In the editorial, Dr Sally McCarthy, President of the Australasian College for Emergency Medicine and Director of Emergency Medicine at, Prince of Wales Hospital, Sydney, discusses hospital occupancy levels and ED overcrowding.

Dr McCarthy said that reducing the number of hospital beds, and increasing occupancy above 85 per cent in the name of operational efficiency, has clearly had a negative effect, as the demand for hospital beds in Australia exceeds supply.

"The root cause of the problem will remain unless hospital capacity is addressed in an integrated approach at both national and state levels," Dr McCarthy said.

In an accompanying article in the MJA, Dr Andrew Keegan, Adjunct Associate Professor at the Sydney Medical School, University of Sydney, said that high bed occupancy rates have been shown to be associated with greater risks of hospital-associated infection and to have a negative impact on staff health.

"Clinical observational data have suggested that bed occupancies above 85 per cent could adversely affect safe, effective hospital function," Dr Keegan said.

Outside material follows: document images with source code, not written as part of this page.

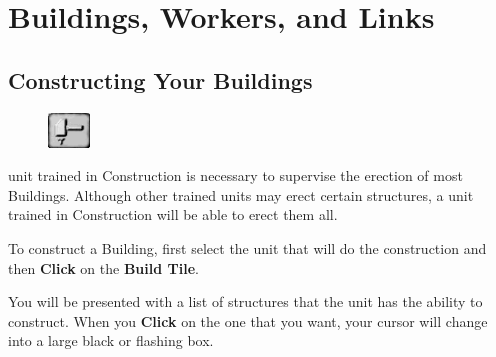 
\chapter{Buildings, Workers, and Links}

\section{Constructing Your Buildings}


\begin{figure}
	\vspace{-20pt}
	\begin{center}
		\includegraphics[width=0.1\textwidth]{Thammer}
	\end{center}
	\vspace{-20pt}
\end{figure}

 unit trained in Construction is necessary to supervise the erection of most Buildings. Although other trained units may erect certain structures, a unit trained in Construction will be able to erect them all.

To construct a Building, first select the unit that will do the construction and then \textbf{Click} on the \textbf{Build Tile}.

You will be presented with a list of structures that the unit has the ability to construct. When you \textbf{Click} on the one that you want, your cursor will change into a large black or flashing box.

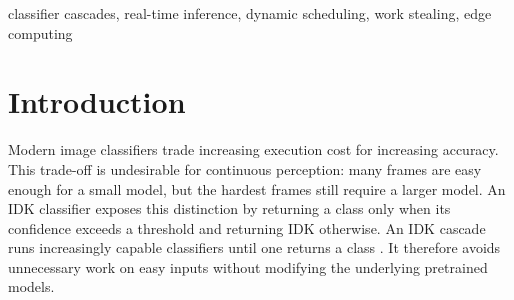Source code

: 
\begin{abstract}
Classifier cascades reduce average inference cost by accepting easy inputs at
small models and forwarding uncertain inputs to larger models.  Their usual
sequential execution, however, leaves processors idle and limits throughput
when inputs arrive continuously.  This paper presents a dynamic parallel IDK
(``I don't know'') cascade for image classification.  A lightweight model
handles every input first.  For an uncertain input, a learned router selects
one of two downstream models from the upstream model's confidence, entropy, and
top-two probability margin.  A scheduler coordinates model workers through an
asymmetric doubly linked queue, permits safe work stealing, and bounds the
number of in-flight inputs.  On ImageNet-V2, a Random-Forest skip decision
reduces cached sequential compute time by 5.9\% without changing top-1
accuracy at the reported precision.  In controlled cache replay, two in-flight
inputs increase throughput from 57.94 to 96.28 images/s while increasing mean
latency from 17.26 to 20.51 ms.  A live Apple-M1 implementation sustains a
30-frame/s input stream, whereas a 60-frame/s configuration is overloaded and
accumulates backlog.  These results show that learned routing and bounded
parallelism can improve average throughput, but also that admission rate and
shared-accelerator contention must be modeled explicitly for real-time use.
\end{abstract}

\begin{IEEEkeywords}
classifier cascades, real-time inference, dynamic scheduling, work stealing,
edge computing
\end{IEEEkeywords}

\section{Introduction}
\label{sec:introduction}

Modern image classifiers trade increasing execution cost for increasing
accuracy.  This trade-off is undesirable for continuous perception: many
frames are easy enough for a small model, but the hardest frames still require
a larger model.  An IDK classifier exposes this distinction by returning a
class only when its confidence exceeds a threshold and returning IDK
otherwise.  An IDK cascade runs increasingly capable classifiers until one
returns a class \cite{wang2018idk}.  It therefore avoids unnecessary work on
easy inputs without modifying the underlying pretrained models.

"There is an urgent need to develop meaningful outcome measures of patient care that could replace the process measures currently in use."

In a second accompanying article in the MJA, Dr Rodney Jones, Statistical Advisor at Healthcare Analysis and Forecasting, Camberley, Surrey, UK, said that occupancy and hospital size are linked and, therefore, hospital size is important when examining occupancy levels.

"Current methods used to calculate the required size of hospitals are underestimating the true capacity needed for operational efficiency," Dr Jones said.

"Trends in occupied bed-days, rather than admissions and length of stay, give better estimates of future bed requirements."

Dr McCarthy said that failure to acknowledge the causes and consequences of high bed occupancy is seen in well-publicised health system responses to incidents that have occurred in overcrowded EDs.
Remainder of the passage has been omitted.